**Exercise instructions**: Report each line of the entries that contains the word "giống", copied in full.

[Dataset records]
========================================

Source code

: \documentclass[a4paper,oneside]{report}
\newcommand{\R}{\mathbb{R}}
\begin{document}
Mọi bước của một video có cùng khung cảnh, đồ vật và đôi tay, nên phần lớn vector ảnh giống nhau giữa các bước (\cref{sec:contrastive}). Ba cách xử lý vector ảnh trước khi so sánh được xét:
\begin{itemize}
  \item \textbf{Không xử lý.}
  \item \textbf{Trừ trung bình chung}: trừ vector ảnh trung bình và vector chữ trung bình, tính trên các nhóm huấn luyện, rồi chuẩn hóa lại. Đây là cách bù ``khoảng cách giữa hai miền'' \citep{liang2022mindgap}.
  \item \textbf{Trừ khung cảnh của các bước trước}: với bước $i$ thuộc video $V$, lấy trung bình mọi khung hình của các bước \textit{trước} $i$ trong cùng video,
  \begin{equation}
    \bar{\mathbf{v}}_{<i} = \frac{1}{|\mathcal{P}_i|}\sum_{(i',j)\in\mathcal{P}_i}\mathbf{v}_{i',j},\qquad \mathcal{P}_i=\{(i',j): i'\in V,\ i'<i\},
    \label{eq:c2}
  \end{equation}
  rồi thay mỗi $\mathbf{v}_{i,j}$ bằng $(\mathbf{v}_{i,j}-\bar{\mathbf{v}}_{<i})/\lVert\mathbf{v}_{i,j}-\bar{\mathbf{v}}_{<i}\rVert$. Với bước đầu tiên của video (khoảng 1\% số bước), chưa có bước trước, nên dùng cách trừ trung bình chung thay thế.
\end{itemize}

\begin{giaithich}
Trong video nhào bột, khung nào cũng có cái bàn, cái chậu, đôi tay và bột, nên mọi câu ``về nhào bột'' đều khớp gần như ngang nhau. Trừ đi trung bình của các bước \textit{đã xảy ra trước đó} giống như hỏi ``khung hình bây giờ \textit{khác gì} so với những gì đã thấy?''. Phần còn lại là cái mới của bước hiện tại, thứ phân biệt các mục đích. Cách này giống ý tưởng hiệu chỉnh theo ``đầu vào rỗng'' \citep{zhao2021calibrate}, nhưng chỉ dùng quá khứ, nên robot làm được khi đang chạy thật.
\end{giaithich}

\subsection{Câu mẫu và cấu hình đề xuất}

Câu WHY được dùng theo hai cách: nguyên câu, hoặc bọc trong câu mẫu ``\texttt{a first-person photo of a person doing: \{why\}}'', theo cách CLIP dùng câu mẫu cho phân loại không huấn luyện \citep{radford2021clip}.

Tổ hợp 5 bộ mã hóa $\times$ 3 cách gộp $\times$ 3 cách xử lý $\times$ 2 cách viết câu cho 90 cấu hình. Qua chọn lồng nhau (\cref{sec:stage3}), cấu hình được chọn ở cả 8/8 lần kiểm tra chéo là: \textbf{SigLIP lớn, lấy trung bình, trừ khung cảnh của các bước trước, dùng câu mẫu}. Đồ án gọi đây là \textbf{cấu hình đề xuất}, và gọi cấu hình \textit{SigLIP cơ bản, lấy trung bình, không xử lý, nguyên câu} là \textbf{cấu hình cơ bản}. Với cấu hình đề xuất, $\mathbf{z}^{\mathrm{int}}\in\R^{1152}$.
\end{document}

========================================

**Completed task**:
Mọi bước của một video có cùng khung cảnh, đồ vật và đôi tay, nên phần lớn vector ảnh giống nhau giữa các bước (\cref{sec:contrastive}). Ba cách xử lý vector ảnh trước khi so sánh được xét:
Trong video nhào bột, khung nào cũng có cái bàn, cái chậu, đôi tay và bột, nên mọi câu ``về nhào bột'' đều khớp gần như ngang nhau. Trừ đi trung bình của các bước \textit{đã xảy ra trước đó} giống như hỏi ``khung hình bây giờ \textit{khác gì} so với những gì đã thấy?''. Phần còn lại là cái mới của bước hiện tại, thứ phân biệt các mục đích. Cách này giống ý tưởng hiệu chỉnh theo ``đầu vào rỗng'' \citep{zhao2021calibrate}, nhưng chỉ dùng quá khứ, nên robot làm được khi đang chạy thật.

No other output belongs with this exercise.